Богатые крестьяне все это выменивали в городах и развозили по своим деревням и глухим таежным заимкам.
Вот почему не только у Кланьки Звягиной, но и в других деревенских избах в ту пору можно было встретить самые неожиданные предметы городской роскоши или старины. И это не удивляло нас. Нас не мог здесь удивить граммофон, стоявший рядом с комодом на фигурной тумбочке, или мраморный умывальник, поставленный против комода для украшения.
Нас удивила сама хозяйка. Поговорив со стариком, она подошла к нам, все еще рассматривавшим фотографии, и, махнув рукой, сказала:
— Ну, это старье. Старые песни. А дальше-то, ребята, что вы думаете, как дальше-то все будет?
— Что будет?
— Ну, вся жизнь… Злотников, говорят, уехал со своей шмарой в Японию. Бросил, говорят, свою банду, забрал золотишко и уехал…
Это было для нас новостью. Но мы не выразили удивления. Венька только сказал:
— Мало ли что говорят!
— Но это правда или нет? — допытывалась женщина.
— Не знаю, — покачал головой Венька.
— Как же это вы не знаете? — удивилась она. — Об этом все сейчас говорят. («Интересно, кто это «все»?») Лазарь Евтихьевич даже говорит, за Злотниковым погоня была. Свои же устроили за ним погоню, хотели будто бы убить, но не словили…
Это бы нам полагалось знать. И очень плохо, что мы об этом только сейчас узнали. А может, это вранье?
— И давно это было? — спросил Венька.
— Да, однако, недели две назад. Лазарь Евтихьевич вот тут сидел, — она показала на обитое красным плюшем кресло, — и рассказывал мне. Вот, говорит, до чего дело-то дошло. Атаманы уходят. Может, и у Константина Иваныча такая думка есть. Может, он с Лушкой собирается уехать. Только еще разве японцы ее не видали, а с англичанами она, говорят, тут путалась вовсю, когда еще девчонкой была… — Кланька засмеялась. — А вы, значит, ничего не слыхали?

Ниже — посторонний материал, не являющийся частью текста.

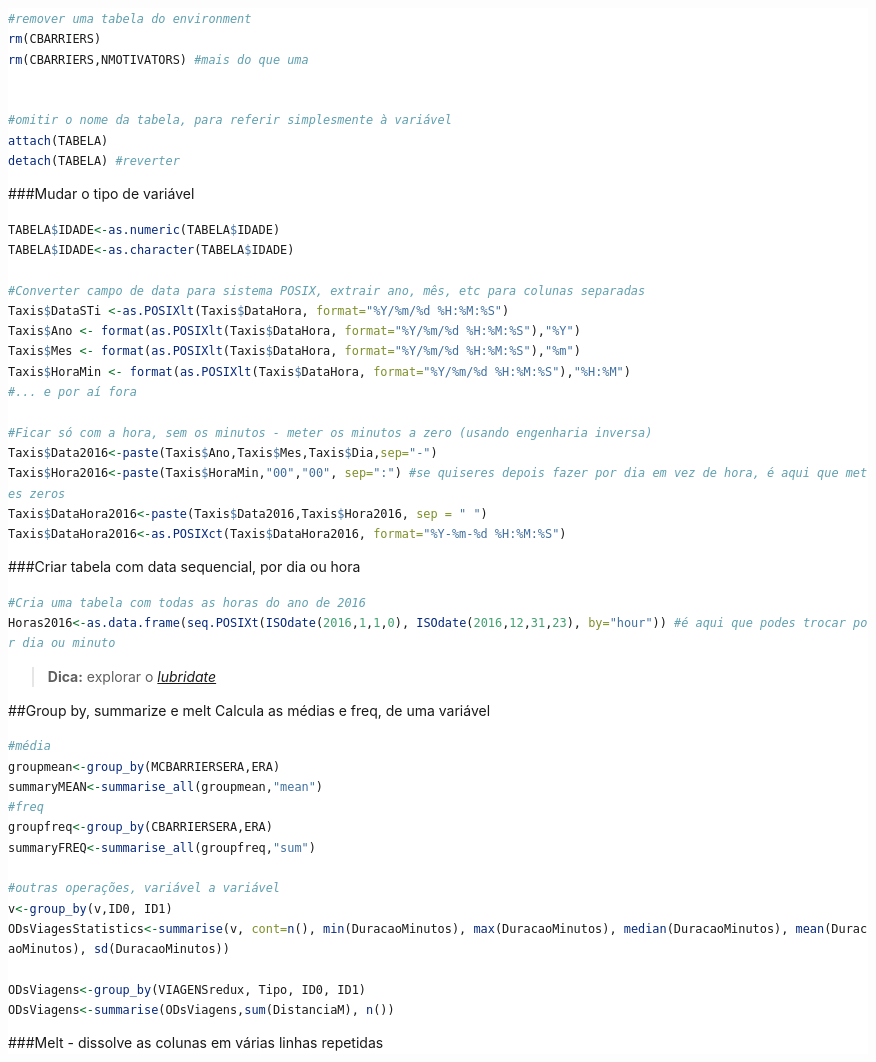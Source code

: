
 ```r
#remover uma tabela do environment
rm(CBARRIERS)
rm(CBARRIERS,NMOTIVATORS) #mais do que uma


#omitir o nome da tabela, para referir simplesmente à variável
attach(TABELA)
detach(TABELA) #reverter
```
###Mudar o tipo de variável

```r
TABELA$IDADE<-as.numeric(TABELA$IDADE)
TABELA$IDADE<-as.character(TABELA$IDADE)

#Converter campo de data para sistema POSIX, extrair ano, mês, etc para colunas separadas
Taxis$DataSTi <-as.POSIXlt(Taxis$DataHora, format="%Y/%m/%d %H:%M:%S")
Taxis$Ano <- format(as.POSIXlt(Taxis$DataHora, format="%Y/%m/%d %H:%M:%S"),"%Y")
Taxis$Mes <- format(as.POSIXlt(Taxis$DataHora, format="%Y/%m/%d %H:%M:%S"),"%m")
Taxis$HoraMin <- format(as.POSIXlt(Taxis$DataHora, format="%Y/%m/%d %H:%M:%S"),"%H:%M")
#... e por aí fora

#Ficar só com a hora, sem os minutos - meter os minutos a zero (usando engenharia inversa)
Taxis$Data2016<-paste(Taxis$Ano,Taxis$Mes,Taxis$Dia,sep="-")
Taxis$Hora2016<-paste(Taxis$HoraMin,"00","00", sep=":") #se quiseres depois fazer por dia em vez de hora, é aqui que metes zeros
Taxis$DataHora2016<-paste(Taxis$Data2016,Taxis$Hora2016, sep = " ")
Taxis$DataHora2016<-as.POSIXct(Taxis$DataHora2016, format="%Y-%m-%d %H:%M:%S")
```
###Criar tabela com data sequencial, por dia ou hora

```r
#Cria uma tabela com todas as horas do ano de 2016
Horas2016<-as.data.frame(seq.POSIXt(ISOdate(2016,1,1,0), ISOdate(2016,12,31,23), by="hour")) #é aqui que podes trocar por dia ou minuto
```
>__Dica:__ explorar o [_lubridate_](https://github.com/rstudio/cheatsheets/raw/master/lubridate.pdf)

##Group by, summarize e melt
Calcula as médias e freq, de uma variável

```r
#média
groupmean<-group_by(MCBARRIERSERA,ERA)
summaryMEAN<-summarise_all(groupmean,"mean")
#freq
groupfreq<-group_by(CBARRIERSERA,ERA)
summaryFREQ<-summarise_all(groupfreq,"sum")

#outras operações, variável a variável
v<-group_by(v,ID0, ID1)
ODsViagesStatistics<-summarise(v, cont=n(), min(DuracaoMinutos), max(DuracaoMinutos), median(DuracaoMinutos), mean(DuracaoMinutos), sd(DuracaoMinutos))

ODsViagens<-group_by(VIAGENSredux, Tipo, ID0, ID1)
ODsViagens<-summarise(ODsViagens,sum(DistanciaM), n())
```
###Melt - dissolve as colunas em várias linhas repetidas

— Нет, — опять покачал головой Венька.
— Ну да, в газетах ведь об том не пишут, — насмешливо сощурила глаза женщина.
Мне подумалось, что она наконец поняла, кто мы такие, поняла, что старик на печке был прав. Но Венька тут же, должно быть, сбил ее с толку, сообщив, что мы только вчера вернулись с Тагульмы и поэтому никаких новостей еще не знаем.
— Так это вы ездили на Тагульму? — удивилась Кланька. — Лазарь Евтихьевич мне рассказывал…
Лазарь, наверно, и Веньке рассказал об этой Тагульме. Но женщина этого не могла знать. Она опять прониклась доверием к нам и заговорила о Лазаре Баукине, о том, как он пилил и колол тут дрова и радовался работе. «Веришь ли, нет, Клавдея, до чего я стосковался по хозяйству! — говорил он ей. Прямо топор поет в руках про то, как я скучаю…»
«Что ж он дома-то у себя не работает?» — опять хотел спросить я, вспомнив покосившуюся его избу в Шумилово. Но не успел спросить.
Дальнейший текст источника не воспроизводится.